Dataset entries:
==*==

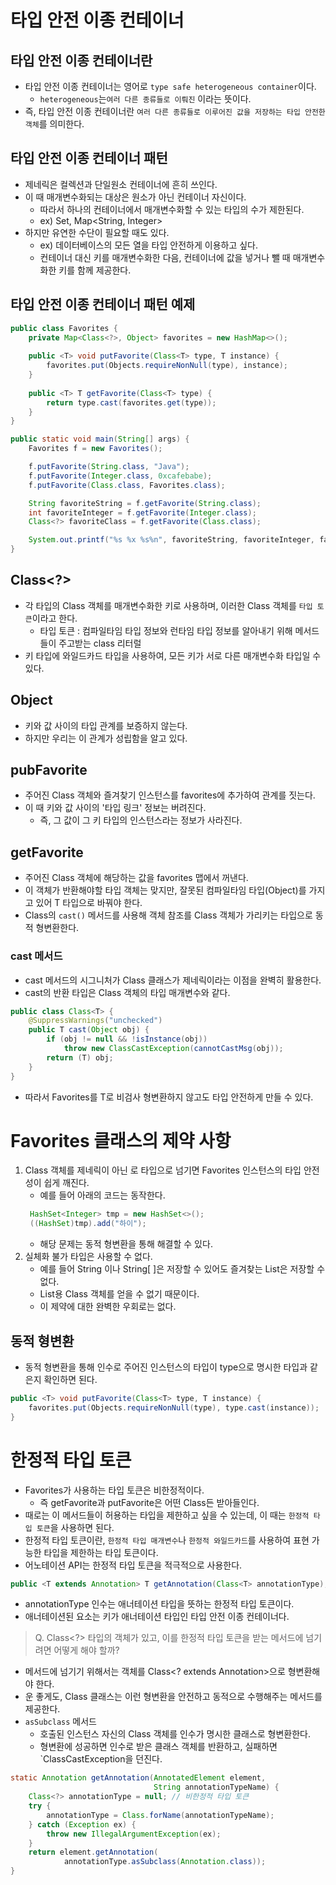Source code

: # 타입 안전 이종 컨테이너
## 타입 안전 이종 컨테이너란
- 타입 안전 이종 컨테이너는 영어로 `type safe heterogeneous container`이다.
  - `heterogeneous`는`여러 다른 종류들로 이뤄진` 이라는 뜻이다.
- 즉, 타입 안전 이종 컨테이너란 `여러 다른 종류들로 이루어진 값을 저장하는 타입 안전한 객체`를 의미한다.

## 타입 안전 이종 컨테이너 패턴
- 제네릭은 컬렉션과 단일원소 컨테이너에 흔히 쓰인다.
- 이 때 매개변수화되는 대상은 원소가 아닌 컨테이너 자신이다.
  - 따라서 하나의 컨테이너에서 매개변수화할 수 있는 타입의 수가 제한된다.
  - ex) Set<Integer>, Map<String, Integer>
- 하지만 유연한 수단이 필요할 때도 있다.
  - ex) 데이터베이스의 모든 열을 타입 안전하게 이용하고 싶다.
  - 컨테이너 대신 키를 매개변수화한 다음, 컨테이너에 값을 넣거나 뺄 때 매개변수화한 키를 함께 제공한다.

## 타입 안전 이종 컨테이너 패턴 예제
```java
public class Favorites {
    private Map<Class<?>, Object> favorites = new HashMap<>();
    
    public <T> void putFavorite(Class<T> type, T instance) {
        favorites.put(Objects.requireNonNull(type), instance);
    }
    
    public <T> T getFavorite(Class<T> type) {
        return type.cast(favorites.get(type));
    }
}

public static void main(String[] args) {
    Favorites f = new Favorites();

    f.putFavorite(String.class, "Java");
    f.putFavorite(Integer.class, 0xcafebabe);
    f.putFavorite(Class.class, Favorites.class);

    String favoriteString = f.getFavorite(String.class);
    int favoriteInteger = f.getFavorite(Integer.class);
    Class<?> favoriteClass = f.getFavorite(Class.class);

    System.out.printf("%s %x %s%n", favoriteString, favoriteInteger, favoriteClass.getName());
}
```
## Class<?>
- 각 타입의 Class 객체를 매개변수화한 키로 사용하며, 이러한 Class 객체를 `타입 토큰`이라고 한다.
  - 타입 토큰 : 컴파일타임 타입 정보와 런타임 타입 정보를 알아내기 위해 메서드들이 주고받는 class 리터럴
- 키 타입에 와일드카드 타입을 사용하여, 모든 키가 서로 다른 매개변수화 타입일 수 있다.

## Object
- 키와 값 사이의 타입 관계를 보증하지 않는다.
- 하지만 우리는 이 관계가 성립함을 알고 있다.

## pubFavorite
- 주어진 Class 객체와 즐겨찾기 인스턴스를 favorites에 추가하여 관계를 짓는다.
- 이 때 키와 값 사이의 '타입 링크' 정보는 버려진다.
  - 즉, 그 값이 그 키 타입의 인스턴스라는 정보가 사라진다.

## getFavorite
- 주어진 Class 객체에 해당하는 값을 favorites 맵에서 꺼낸다.
- 이 객체가 반환해야할 타입 객체는 맞지만, 잘못된 컴파일타임 타입(Object)를 가지고 있어 T 타입으로 바꿔야 한다.
- Class의 `cast()` 메서드를 사용해 객체 참조를 Class 객체가 가리키는 타입으로 동적 형변환한다.

### cast 메서드
- cast 메서드의 시그니처가 Class 클래스가 제네릭이라는 이점을 완벽히 활용한다.
- cast의 반환 타입은 Class 객체의 타입 매개변수와 같다.
```java
public class Class<T> {
    @SuppressWarnings("unchecked")
    public T cast(Object obj) {
        if (obj != null && !isInstance(obj))
            throw new ClassCastException(cannotCastMsg(obj));
        return (T) obj;
    }
}
```
- 따라서 Favorites를 T로 비검사 형변환하지 않고도 타입 안전하게 만들 수 있다.

# Favorites 클래스의 제약 사항
1. Class 객체를 제네릭이 아닌 로 타입으로 넘기면 Favorites 인스턴스의 타입 안전성이 쉽게 깨진다.
   - 예를 들어 아래의 코드는 동작한다.
   ```java
    HashSet<Integer> tmp = new HashSet<>();
    ((HashSet)tmp).add("하이");
    ```
   - 해당 문제는 동적 형변환을 통해 해결할 수 있다.
2. 실체화 불가 타입은 사용할 수 없다.
   - 예를 들어 String 이나 String[ ]은 저장할 수 있어도 즐겨찾는 List<String>은 저장할 수 없다.
   - List<String>용 Class 객체를 얻을 수 없기 때문이다.
   - 이 제약에 대한 완벽한 우회로는 없다.

## 동적 형변환
- 동적 형변환을 통해 인수로 주어진 인스턴스의 타입이 type으로 명시한 타입과 같은지 확인하면 된다.
```java
public <T> void putFavorite(Class<T> type, T instance) {
    favorites.put(Objects.requireNonNull(type), type.cast(instance));
}
```

# 한정적 타입 토큰
- Favorites가 사용하는 타입 토큰은 비한정적이다.
  - 즉 getFavorite과 putFavorite은 어떤 Class든 받아들인다.
- 때로는 이 메서드들이 허용하는 타입을 제한하고 싶을 수 있는데, 이 때는 `한정적 타입 토큰`을 사용하면 된다.
- 한정적 타입 토큰이란, `한정적 타입 매개변수`나 `한정적 와일드카드`를 사용하여 표현 가능한 타입을 제한하는 타입 토큰이다.
- 어노테이션 API는 한정적 타입 토큰을 적극적으로 사용한다.
```java
public <T extends Annotation> T getAnnotation(Class<T> annotationType);
```
- annotationType 인수는 애너테이션 타입을 뜻하는 한정적 타입 토큰이다.
- 애너테이션된 요소는 키가 애너테이션 타입인 타입 안전 이종 컨테이너다.

> Q. Class<?> 타입의 객체가 있고, 이를 한정적 타입 토큰을 받는 메서드에 넘기려면 어떻게 해야 할까?   

- 메서드에 넘기기 위해서는 객체를 Class<? extends Annotation>으로 형변환해야 한다.
- 운 좋게도, Class 클래스는 이런 형변환을 안전하고 동적으로 수행해주는 메서드를 제공한다.
- `asSubclass` 메서드
  - 호출된 인스턴스 자신의 Class 객체를 인수가 명시한 클래스로 형변환한다.
  - 형변환에 성공하면 인수로 받은 클래스 객체를 반환하고, 실패하면 `ClassCastException을 던진다.
```java
static Annotation getAnnotation(AnnotatedElement element,
                                String annotationTypeName) {
    Class<?> annotationType = null; // 비한정적 타입 토큰
    try {
        annotationType = Class.forName(annotationTypeName);
    } catch (Exception ex) {
        throw new IllegalArgumentException(ex);
    }
    return element.getAnnotation(
            annotationType.asSubclass(Annotation.class));
}
```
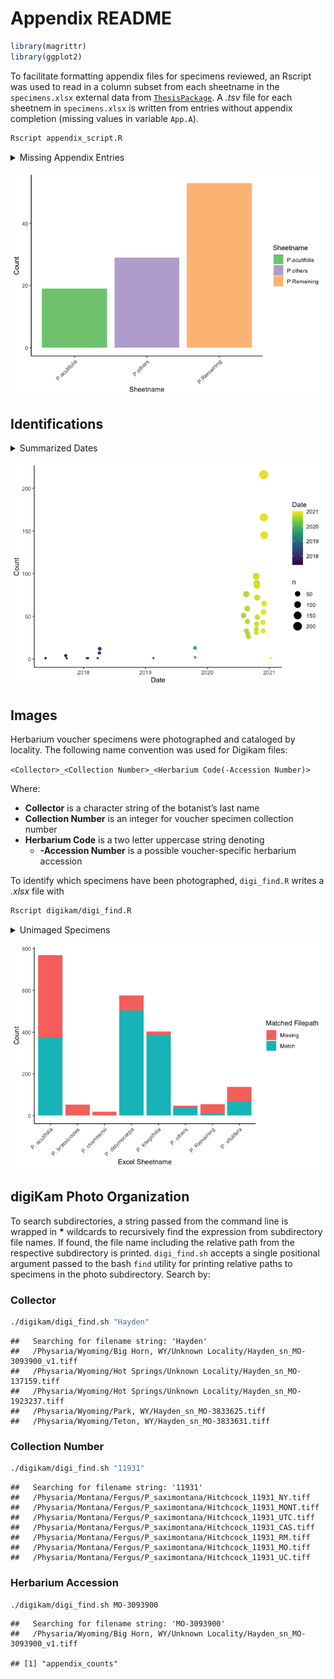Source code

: Appendix README
================

``` r
library(magrittr)
library(ggplot2)
```

To facilitate formatting appendix files for specimens reviewed, an
Rscript was used to read in a column subset from each sheetname in the
`specimens.xlsx` external data from
[`ThesisPackage`](https://github.com/jasonratcliff/ThesisPackage). A
*.tsv* file for each sheetnem in `specimens.xlsx` is written from
entries without appendix completion (missing values in variable
`App.A`).

``` bash
Rscript appendix_script.R
```

<details>
<summary>
Missing Appendix Entries
</summary>
<p>

``` r
appendix_files <- list.files(pattern = "*_appendix.tsv")

missing_appendixes <- purrr::map_dfr(
  .x = appendix_files, function(appendix) {
    readr::read_tsv(file = appendix,
                    col_types = paste0(rep("c", times = 10), collapse = "")) %>%
      dplyr::mutate(
        sheetname = gsub(pattern = "_appendix.tsv", replacement = "",
                         x = appendix)
      )
  })

appendix_counts <- ggplot(data = missing_appendixes) +
  geom_bar(aes(x = sheetname, fill = sheetname)) +
  scale_fill_brewer("Sheetname", type = "qual") +
  theme_classic() +
  theme(axis.text.x = element_text(angle = 45, hjust = 1)) +
  labs(x = "Sheetname", y = "Count")

fs::file_delete(path = appendix_files)
rm(appendix_files, missing_appendixes)
```

</p>
</details>

![](README_files/figure-gfm/plotAppendix-1.png)<!-- -->

## Identifications

<details>
<summary>
Summarized Dates
</summary>
<p>

``` r
library(dplyr)
```

    ## 
    ## Attaching package: 'dplyr'

    ## The following objects are masked from 'package:stats':
    ## 
    ##     filter, lag

    ## The following objects are masked from 'package:base':
    ## 
    ##     intersect, setdiff, setequal, union

``` r
library(ggplot2)
library(ThesisPackage)

id_dates <- herbarium_specimens %>%
  select(ID) %>%
  mutate(
    Date = stringr::str_extract(
      string = .data$ID,
      pattern = "[0-9]{1,2}/[0-9]{1,2}/[0-9]{2}"
    ) %>% as.Date(x = ., format = "%m/%d/%y")
  ) %>%
  filter(!is.na(Date)) %>%
  group_by(Date) %>%
  add_count(name = "Count")

id_plot <- ggplot(data = id_dates) +
  geom_count(aes(x = Date, y = Count, color = Date)) +
  scale_x_date() +
  scale_color_viridis_c(trans = "date") +
  theme_classic()
```

</p>
</details>

![](README_files/figure-gfm/plotIdentifications-1.png)<!-- -->

## Images

Herbarium voucher specimens were photographed and cataloged by locality.
The following name convention was used for Digikam files:

`<Collector>_<Collection Number>_<Herbarium Code(-Accession Number)>`

Where:

-   **Collector** is a character string of the botanist’s last name
-   **Collection Number** is an integer for voucher specimen collection
    number
-   **Herbarium Code** is a two letter uppercase string denoting
    -   **-Accession Number** is a possible voucher-specific herbarium
        accession

To identify which specimens have been photographed, `digi_find.R` writes
a *.xlsx* file with

``` bash
Rscript digikam/digi_find.R
```

<details>
<summary>
Unimaged Specimens
</summary>
<p>

``` r
digikam <- readxl::read_excel("digikam/digikam.xlsx") %>%
  dplyr::mutate(
    path_check = purrr::map_chr(
      .data$path, function(x) ifelse(is.na(x), "Missing", "Match")) %>%
      factor(., levels = c("Missing", "Match"))
  )

digikam_plot <- ggplot(data = digikam) +
  geom_bar(aes(x = excel_sheet, fill = path_check)) +
  scale_fill_discrete("Matched Filepath") +
  theme_classic() +
  theme(axis.text.x = element_text(angle = 45, hjust = 1)) +
  labs(x = "Excel Sheetname", y = "Count")
```

</p>
</details>

![](README_files/figure-gfm/plotImages-1.png)<!-- -->

## digiKam Photo Organization

To search subdirectories, a string passed from the command line is
wrapped in **\*** wildcards to recursively find the expression from
subdirectory file names. If found, the file name including the relative
path from the respective subdirectory is printed. `digi_find.sh` accepts
a single positional argument passed to the bash `find` utility for
printing relative paths to specimens in the photo subdirectory. Search
by:

### Collector

``` bash
./digikam/digi_find.sh "Hayden"
```

    ##   Searching for filename string: 'Hayden'
    ##   /Physaria/Wyoming/Big Horn, WY/Unknown Locality/Hayden_sn_MO-3093900_v1.tiff
    ##   /Physaria/Wyoming/Hot Springs/Unknown Locality/Hayden_sn_MO-137159.tiff
    ##   /Physaria/Wyoming/Hot Springs/Unknown Locality/Hayden_sn_MO-1923237.tiff
    ##   /Physaria/Wyoming/Park, WY/Hayden_sn_MO-3833625.tiff
    ##   /Physaria/Wyoming/Teton, WY/Hayden_sn_MO-3833631.tiff

### Collection Number

``` bash
./digikam/digi_find.sh "11931"
```

    ##   Searching for filename string: '11931'
    ##   /Physaria/Montana/Fergus/P_saximontana/Hitchcock_11931_NY.tiff
    ##   /Physaria/Montana/Fergus/P_saximontana/Hitchcock_11931_MONT.tiff
    ##   /Physaria/Montana/Fergus/P_saximontana/Hitchcock_11931_UTC.tiff
    ##   /Physaria/Montana/Fergus/P_saximontana/Hitchcock_11931_CAS.tiff
    ##   /Physaria/Montana/Fergus/P_saximontana/Hitchcock_11931_RM.tiff
    ##   /Physaria/Montana/Fergus/P_saximontana/Hitchcock_11931_MO.tiff
    ##   /Physaria/Montana/Fergus/P_saximontana/Hitchcock_11931_UC.tiff

### Herbarium Accession

``` bash
./digikam/digi_find.sh MO-3093900
```

    ##   Searching for filename string: 'MO-3093900'
    ##   /Physaria/Wyoming/Big Horn, WY/Unknown Locality/Hayden_sn_MO-3093900_v1.tiff

    ## [1] "appendix_counts"
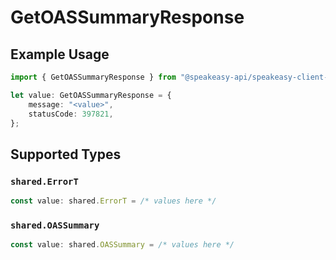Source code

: # GetOASSummaryResponse

## Example Usage

```typescript
import { GetOASSummaryResponse } from "@speakeasy-api/speakeasy-client-sdk-typescript/sdk/models/operations";

let value: GetOASSummaryResponse = {
    message: "<value>",
    statusCode: 397821,
};
```

## Supported Types

### `shared.ErrorT`

```typescript
const value: shared.ErrorT = /* values here */
```

### `shared.OASSummary`

```typescript
const value: shared.OASSummary = /* values here */
```

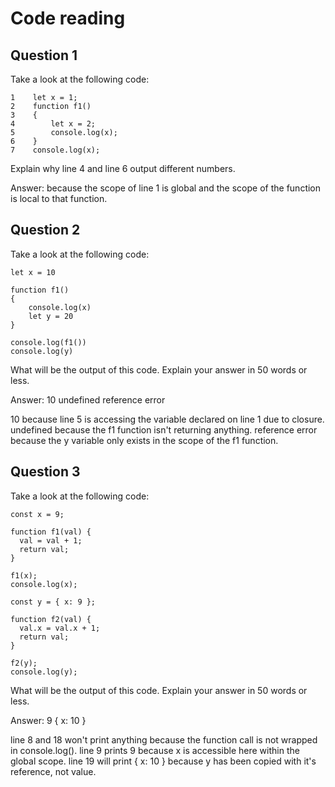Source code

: # Code reading

## Question 1

Take a look at the following code:

```
1    let x = 1;
2    function f1()
3    {
4        let x = 2;
5        console.log(x);
6    }
7    console.log(x);
```

Explain why line 4 and line 6 output different numbers.

Answer: because the scope of line 1 is global and the scope of the function is local to that function.

## Question 2

Take a look at the following code:

```
let x = 10

function f1()
{
    console.log(x)
    let y = 20
}

console.log(f1())
console.log(y)
```

What will be the output of this code. Explain your answer in 50 words or less.

Answer:
10
undefined
reference error

10 because line 5 is accessing the variable declared on line 1 due to closure.
undefined because the f1 function isn't returning anything.
reference error because the y variable only exists in the scope of the f1 function.

## Question 3

Take a look at the following code:

```
const x = 9;

function f1(val) {
  val = val + 1;
  return val;
}

f1(x);
console.log(x);

const y = { x: 9 };

function f2(val) {
  val.x = val.x + 1;
  return val;
}

f2(y);
console.log(y);
```

What will be the output of this code. Explain your answer in 50 words or less.

Answer:
9
{ x: 10 }

line 8 and 18 won't print anything because the function call is not wrapped in console.log().
line 9 prints 9 because x is accessible here within the global scope.
line 19 will print { x: 10 } because y has been copied with it's reference, not value.
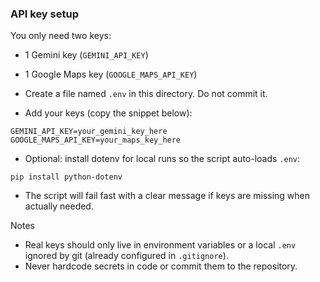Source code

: ### API key setup

You only need two keys:
- 1 Gemini key (`GEMINI_API_KEY`)
- 1 Google Maps key (`GOOGLE_MAPS_API_KEY`)

- Create a file named `.env` in this directory. Do not commit it.
- Add your keys (copy the snippet below):

```
GEMINI_API_KEY=your_gemini_key_here
GOOGLE_MAPS_API_KEY=your_maps_key_here
```

- Optional: install dotenv for local runs so the script auto-loads `.env`:

```
pip install python-dotenv
```

- The script will fail fast with a clear message if keys are missing when actually needed.

Notes
- Real keys should only live in environment variables or a local `.env` ignored by git (already configured in `.gitignore`).
- Never hardcode secrets in code or commit them to the repository.
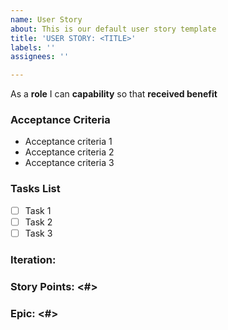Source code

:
 ```yaml
---
name: User Story
about: This is our default user story template
title: 'USER STORY: <TITLE>'
labels: ''
assignees: ''

---
```


As a **role** I can **capability** so that **received benefit**
 
### Acceptance Criteria
- Acceptance criteria 1
- Acceptance criteria 2
- Acceptance criteria 3

### Tasks List
- [ ] Task 1
- [ ] Task 2
- [ ] Task 3
 
### Iteration: 

### Story Points: <#>

### Epic: <#>
 
 
 
 
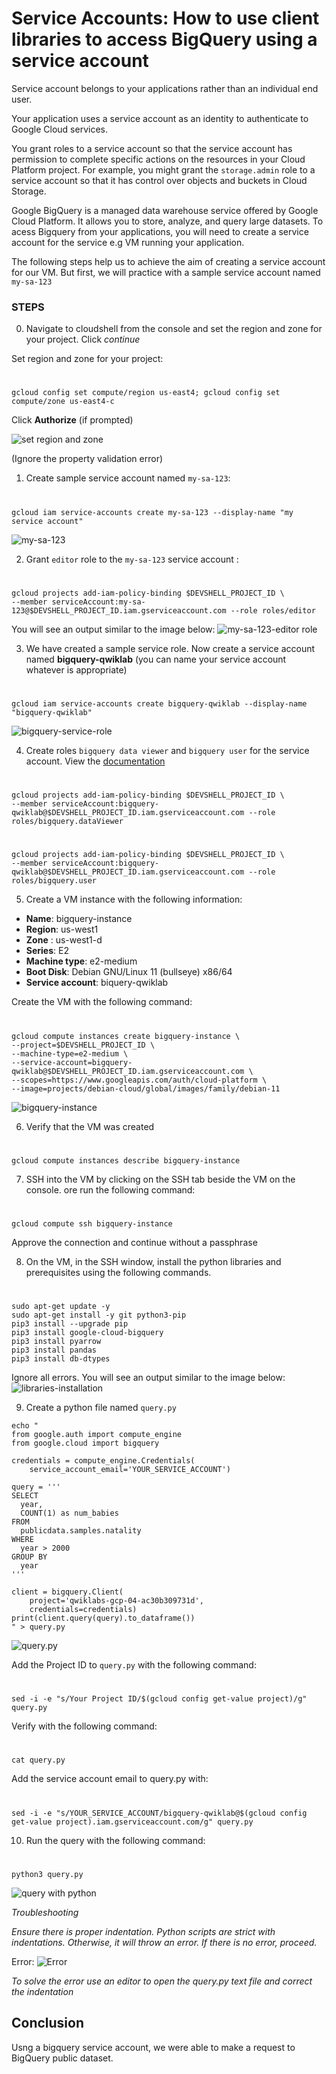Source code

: 
# Service Accounts: How to use client libraries to access BigQuery using a service account

Service account belongs to your applications rather than an individual end user.

Your application uses a service account as an identity to authenticate to Google Cloud services.

You grant roles to a service account so that the service account has permission to complete specific actions on the resources in your Cloud Platform project. For example, you might grant the `storage.admin` role to a service account so that it has control over objects and buckets in Cloud Storage.

Google BigQuery is a managed data warehouse service offered by Google Cloud Platform. It allows you to store, analyze, and query large datasets. To acess Bigquery from your applications, you will need to create a service account for the service e.g VM running your application.

The following steps help us to achieve the aim of creating a service account for our VM. But first, we will practice with a sample service account named `my-sa-123`

### STEPS

0. Navigate to cloudshell from the console and set the region and zone for your project. Click *continue* 

Set region and zone for your project:
#
    gcloud config set compute/region us-east4; gcloud config set compute/zone us-east4-c
Click **Authorize** (if prompted)

![set region and zone](https://github.com/laraadeboye/GCP_projects/blob/main/service-account-bigquery/images/Screenshot%202024-04-27%20155402.png)

(Ignore the property validation error)

1. Create sample service account named `my-sa-123`:

#
    gcloud iam service-accounts create my-sa-123 --display-name "my service account"

![my-sa-123](https://github.com/laraadeboye/GCP_projects/blob/main/service-account-bigquery/images/Screenshot%202024-04-27%20160048.png)

2. Grant `editor` role to the `my-sa-123` service account :

#
    gcloud projects add-iam-policy-binding $DEVSHELL_PROJECT_ID \
    --member serviceAccount:my-sa-123@$DEVSHELL_PROJECT_ID.iam.gserviceaccount.com --role roles/editor

You will see an output similar to the image below:
![my-sa-123-editor role](https://github.com/laraadeboye/GCP_projects/blob/main/service-account-bigquery/images/Screenshot%202024-04-27%20160340.png)

3. We have created a sample service role. Now create a service account named **bigquery-qwiklab** (you can name your service account whatever is appropriate)
#
    gcloud iam service-accounts create bigquery-qwiklab --display-name "bigquery-qwiklab"

![bigquery-service-role](https://github.com/laraadeboye/GCP_projects/blob/main/service-account-bigquery/images/Screenshot%202024-04-27%20160511.png)

4. Create roles `bigquery data viewer` and `bigquery user` for the service account. View the [documentation](https://cloud.google.com/bigquery/docs/access-control)

#
    gcloud projects add-iam-policy-binding $DEVSHELL_PROJECT_ID \
    --member serviceAccount:bigquery-qwiklab@$DEVSHELL_PROJECT_ID.iam.gserviceaccount.com --role roles/bigquery.dataViewer 

#
    gcloud projects add-iam-policy-binding $DEVSHELL_PROJECT_ID \
    --member serviceAccount:bigquery-qwiklab@$DEVSHELL_PROJECT_ID.iam.gserviceaccount.com --role roles/bigquery.user

5. Create a VM instance with the following information:
* **Name**: bigquery-instance
* **Region**: us-west1
* **Zone** : us-west1-d
* **Series**: E2
* **Machine type**: e2-medium
* **Boot Disk**: Debian GNU/Linux 11 (bullseye) x86/64
* **Service account**: biquery-qwiklab

Create the VM with the following command:
#
    gcloud compute instances create bigquery-instance \
    --project=$DEVSHELL_PROJECT_ID \
    --machine-type=e2-medium \
    --service-account=bigquery-qwiklab@$DEVSHELL_PROJECT_ID.iam.gserviceaccount.com \
    --scopes=https://www.googleapis.com/auth/cloud-platform \
    --image=projects/debian-cloud/global/images/family/debian-11
   
![bigquery-instance](https://github.com/laraadeboye/GCP_projects/blob/main/service-account-bigquery/images/Screenshot%202024-04-27%20162925.png)

6. Verify that the VM was created
#
    gcloud compute instances describe bigquery-instance

7. SSH into the VM by clicking on the SSH tab beside the VM on the console. ore run the following command:
#
    gcloud compute ssh bigquery-instance   
Approve the connection and continue without a passphrase

8. On the VM, in the SSH window, install the python libraries and prerequisites using the following commands.
#
    sudo apt-get update -y
    sudo apt-get install -y git python3-pip
    pip3 install --upgrade pip
    pip3 install google-cloud-bigquery
    pip3 install pyarrow
    pip3 install pandas
    pip3 install db-dtypes

Ignore all errors.
You will see an output similar to the image below:
![libraries-installation](https://github.com/laraadeboye/GCP_projects/blob/main/service-account-bigquery/images/Screenshot%202024-04-27%20163629.png)

9. Create a python file named `query.py` 

```
echo "
from google.auth import compute_engine
from google.cloud import bigquery

credentials = compute_engine.Credentials(
    service_account_email='YOUR_SERVICE_ACCOUNT')

query = '''
SELECT
  year,
  COUNT(1) as num_babies
FROM
  publicdata.samples.natality
WHERE
  year > 2000
GROUP BY
  year
'''

client = bigquery.Client(
    project='qwiklabs-gcp-04-ac30b309731d',
    credentials=credentials)
print(client.query(query).to_dataframe())
" > query.py
```
    
![query.py](https://github.com/laraadeboye/GCP_projects/blob/main/service-account-bigquery/images/Screenshot%202024-04-27%20163744.png)

Add the Project ID to `query.py` with the following command:
#
    sed -i -e "s/Your Project ID/$(gcloud config get-value project)/g" query.py

Verify with the following command:
#
    cat query.py

Add the service account email to query.py with:

#
    sed -i -e "s/YOUR_SERVICE_ACCOUNT/bigquery-qwiklab@$(gcloud config get-value project).iam.gserviceaccount.com/g" query.py

10. Run the query with the following command:
#
    python3 query.py
    
![query with python](https://github.com/laraadeboye/GCP_projects/blob/main/service-account-bigquery/images/Screenshot%202024-04-27%20165020.png)


*Troubleshooting*

*Ensure there is proper indentation. Python scripts are strict with indentations. Otherwise, it will throw an error. If there is no error, proceed.*

Error:
![Error](https://github.com/laraadeboye/GCP_projects/blob/main/service-account-bigquery/images/Screenshot%202024-04-27%20164246.png)

*To solve the error use an editor to open the query.py text file and correct the indentation*

## Conclusion
Usng a bigquery service account, we were able to make a request to BigQuery public dataset.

==*==

## DESCRIPTION OF THE TASK
Extract every line containing the string "getAnnotation" from the data above.

## TASK ANSWER
public <T extends Annotation> T getAnnotation(Class<T> annotationType);
static Annotation getAnnotation(AnnotatedElement element,
    return element.getAnnotation(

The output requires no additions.